Las metodologías anteriores proponen estrategias de desalojo de caché KV para reducir el consumo de memoria de la caché KV descartando selectivamente pares según las políticas de desalojo. Esto permite que los modelos funcionen con un presupuesto de caché limitado. Sin embargo, estas estrategias enfrentan desafíos debido a la posible pérdida de información, lo que genera problemas como alucinaciones e incoherencia contextual, particularmente en contextos prolongados. La decodificación especulativa, que implica el uso de un modelo scratch liviano para predecir los próximos tokens, se introdujo para acelerar la inferencia de LLM y al mismo tiempo preservar la salida del modelo. Sin embargo, implementar esto para la generación de secuencias largas presenta desafíos, incluida la necesidad de un cálculo sustancial para entrenar modelos preliminares y el riesgo de un rendimiento especulativo deficiente, especialmente con métodos existentes no entrenados, como las estrategias de desalojo de caché KV.
Investigadores de la Universidad Carnegie Mellon y Meta AI (FAIR) presentes Trifuerza, un sistema de decodificación especulativo jerárquico diseñado para la generación escalable de secuencias largas. TriForce utiliza los pesos del modelo original y la caché KV dispersa dinámica mediante la recuperación como modelo inicial, sirviendo como una capa intermedia en la jerarquía. Mantener el caché completo permite una selección superior del caché KV utilizando un diseño basado en recuperación, caracterizado por no tener pérdidas en comparación con los métodos basados en desalojo, como StreamingLLM y H2O. El sistema jerárquico aborda los cuellos de botella de la memoria dual al combinar un modelo liviano con un caché StreamingLLM para la especulación temprana con el fin de reducir la latencia de extracción y acelerar la inferencia de un extremo a otro.
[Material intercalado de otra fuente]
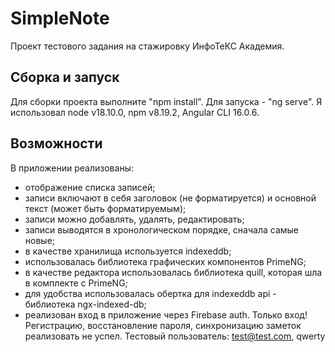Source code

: # SimpleNote

Проект тестового задания на стажировку ИнфоТеКС Академия.

## Сборка и запуск
Для сборки проекта выполните "npm install". Для запуска - "ng serve".
Я использовал node v18.10.0, npm v8.19.2, Angular CLI 16.0.6.

## Возможности
В приложении реализованы:
- отображение списка записей;
- записи включают в себя заголовок (не форматируется) и основной текст (может быть форматируемым);
- записи можно добавлять, удалять, редактировать;
- записи выводятся в хронологическом порядке, сначала самые новые;
- в качестве хранилища используется indexeddb;
- использовалась библиотека графических компонентов PrimeNG;
- в качестве редактора использовалась библиотека quill, которая шла в комплекте с PrimeNG;
- для удобства использовалась обертка для indexeddb api - библиотека ngx-indexed-db;
- реализован вход в приложение через Firebase auth. Только вход! Регистрацию, восстановление пароля, синхронизацию заметок реализовать не успел. Тестовый пользователь: test@test.com, qwerty
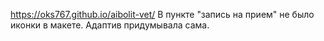 ﻿https://oks767.github.io/aibolit-vet/
В пункте "запись на прием" не было иконки в макете. Адаптив придумывала сама.
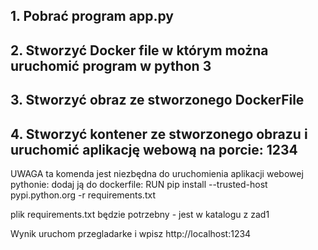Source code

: ## 1. Pobrać program app.py
## 2. Stworzyć Docker file w którym można uruchomić program w python 3
## 3. Stworzyć obraz ze stworzonego DockerFile



## 4. Stworzyć kontener ze stworzonego obrazu i uruchomić aplikację webową na porcie: 1234  

UWAGA ta komenda jest niezbędna do uruchomienia aplikacji webowej pythonie:
dodaj ją do dockerfile:
RUN pip install --trusted-host pypi.python.org -r requirements.txt

plik requirements.txt będzie potrzebny - jest w katalogu z zad1



Wynik uruchom przegladarke i wpisz http://localhost:1234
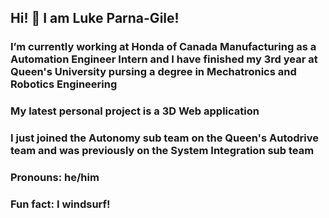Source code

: ## Hi! 👋 I am Luke Parna-Gile!

### I’m currently working at Honda of Canada Manufacturing as a Automation Engineer Intern and I have finished my 3rd year at Queen's University pursing a degree in Mechatronics and Robotics Engineering
### My latest personal project is a 3D Web application
### I just joined the Autonomy sub team on the Queen's Autodrive team and was previously on the System Integration sub team

### Pronouns: he/him
### Fun fact: I windsurf!
<!--
**lukelpg/lukelpg** is a ✨ _special_ ✨ repository because its `README.md` (this file) appears on your GitHub profile.

Here are some ideas to get you started:


- 👯 I’m looking to collaborate on ...
- 🤔 I’m looking for help with ...
- 💬 Ask me about ...
- 📫 How to reach me: ...

-->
TriForce presenta un sistema de decodificación especulativa jerárquica con selección de caché KV basada en recuperación. El sistema jerárquico aborda dos cuellos de botella, aumentando la aceleración. El diseño basado en recuperación segmenta la caché KV y resalta la información relevante. Los modelos livianos con caché StreamingLLM aceleran la especulación inicial y reducen la latencia de dibujo. TriForce utiliza pesos de modelo y caché KV para aumentar la velocidad de inferencia LLM para secuencias largas. La implementación utiliza CUDA Transformers, FlashAttention y gráficos PyTorch, manteniendo la escasez de capas completa y minimizando la sobrecarga de inicialización del kernel.
La evaluación TriForce revela importantes aceleraciones, hasta 2,31× con caché 4K KV para Llama2-7B128K en chip. La descarga de GPU de consumo logra una eficiencia notable, especialmente con Llama2-13B-128K en dos GPU RTX 4090, 7,94 veces más rápido que los sistemas optimizados. Llama2-7B-128K con TriForce opera a 0,108 s/token, la mitad de la velocidad de las líneas de base autorregresivas en A100. La inferencia por lotes también se beneficia, logrando una aceleración de 1,9 veces para un tamaño de lote de seis, cada uno con contextos de 19K.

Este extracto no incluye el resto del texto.